**Exercise brief**
Write out, word for word, only the lines from the one with "##### A small" to the end of the data below.

··· Records for the exercise

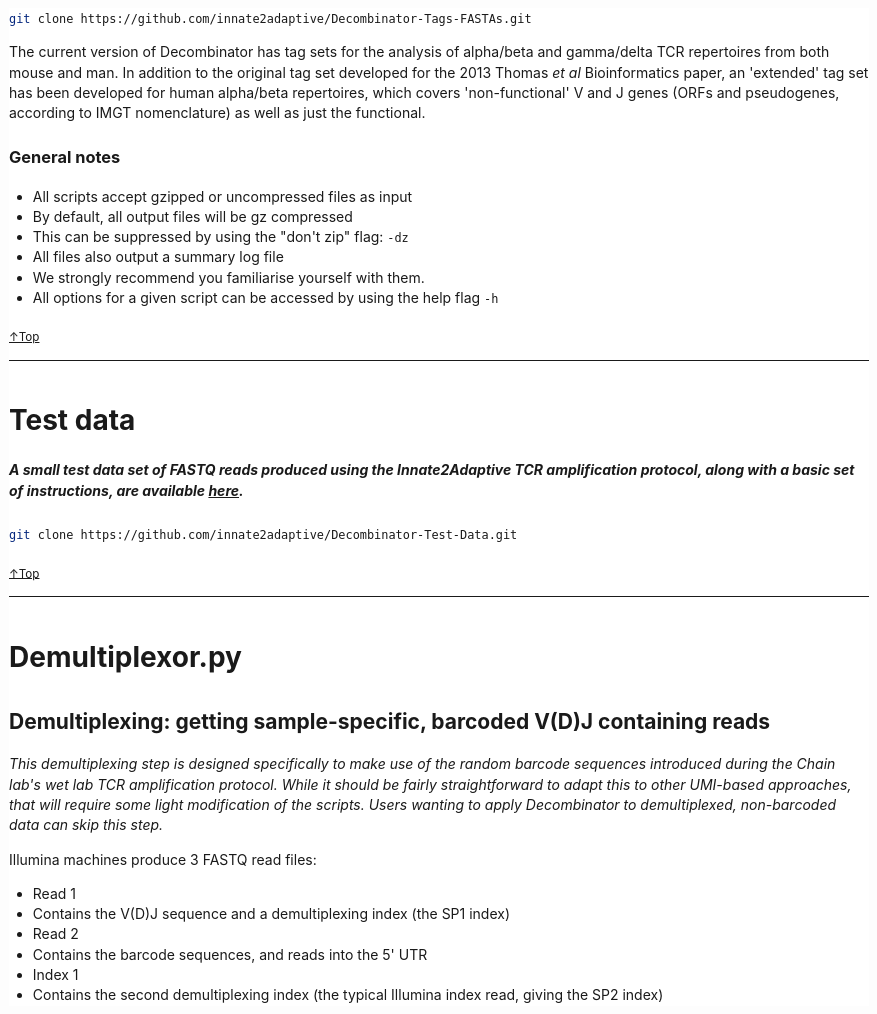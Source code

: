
 ```bash
git clone https://github.com/innate2adaptive/Decombinator-Tags-FASTAs.git
```

The current version of Decombinator has tag sets for the analysis of alpha/beta and gamma/delta TCR repertoires from both mouse and man. In addition to the original tag set developed for the 2013 Thomas *et al* Bioinformatics paper, an 'extended' tag set has been developed for human alpha/beta repertoires, which covers 'non-functional' V and J genes (ORFs and pseudogenes, according to IMGT nomenclature) as well as just the functional.

### General notes

* All scripts accept gzipped or uncompressed files as input
* By default, all output files will be gz compressed
 * This can be suppressed by using the "don't zip" flag: `-dz`
* All files also output a summary log file
 * We strongly recommend you familiarise yourself with them.
* All options for a given script can be accessed by using the help flag `-h`

<sub>[↑Top](#top)</sub>

---

<h1 id="testdata">Test data</h1>

##### A small test data set of FASTQ reads produced using the Innate2Adaptive TCR amplification protocol, along with a basic set of instructions, are available [here](https://github.com/innate2adaptive/Decombinator-Test-Data).

```bash
git clone https://github.com/innate2adaptive/Decombinator-Test-Data.git
```

<sub>[↑Top](#top)</sub>

---

<h1 id="demultiplexing">Demultiplexor.py</h1>

## Demultiplexing: getting sample-specific, barcoded V(D)J containing reads

*This demultiplexing step is designed specifically to make use of the random barcode sequences introduced during the Chain lab's wet lab TCR amplification protocol. While it should be fairly straightforward to adapt this to other UMI-based approaches, that will require some light modification of the scripts. Users wanting to apply Decombinator to demultiplexed, non-barcoded data can skip this step.*

Illumina machines produce 3 FASTQ read files:

* Read 1 
 * Contains the V(D)J sequence and a demultiplexing index (the SP1 index)
* Read 2 
 * Contains the barcode sequences, and reads into the 5' UTR
* Index 1 
 * Contains the second demultiplexing index (the typical Illumina index read, giving the SP2 index)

······

**Exercise output**
##### A small test data set of FASTQ reads produced using the Innate2Adaptive TCR amplification protocol, along with a basic set of instructions, are available [here](https://github.com/innate2adaptive/Decombinator-Test-Data).

```bash
git clone https://github.com/innate2adaptive/Decombinator-Test-Data.git
```

<sub>[↑Top](#top)</sub>

---

<h1 id="demultiplexing">Demultiplexor.py</h1>

## Demultiplexing: getting sample-specific, barcoded V(D)J containing reads

*This demultiplexing step is designed specifically to make use of the random barcode sequences introduced during the Chain lab's wet lab TCR amplification protocol. While it should be fairly straightforward to adapt this to other UMI-based approaches, that will require some light modification of the scripts. Users wanting to apply Decombinator to demultiplexed, non-barcoded data can skip this step.*

Illumina machines produce 3 FASTQ read files:

* Read 1 
 * Contains the V(D)J sequence and a demultiplexing index (the SP1 index)
* Read 2 
 * Contains the barcode sequences, and reads into the 5' UTR
* Index 1 
 * Contains the second demultiplexing index (the typical Illumina index read, giving the SP2 index)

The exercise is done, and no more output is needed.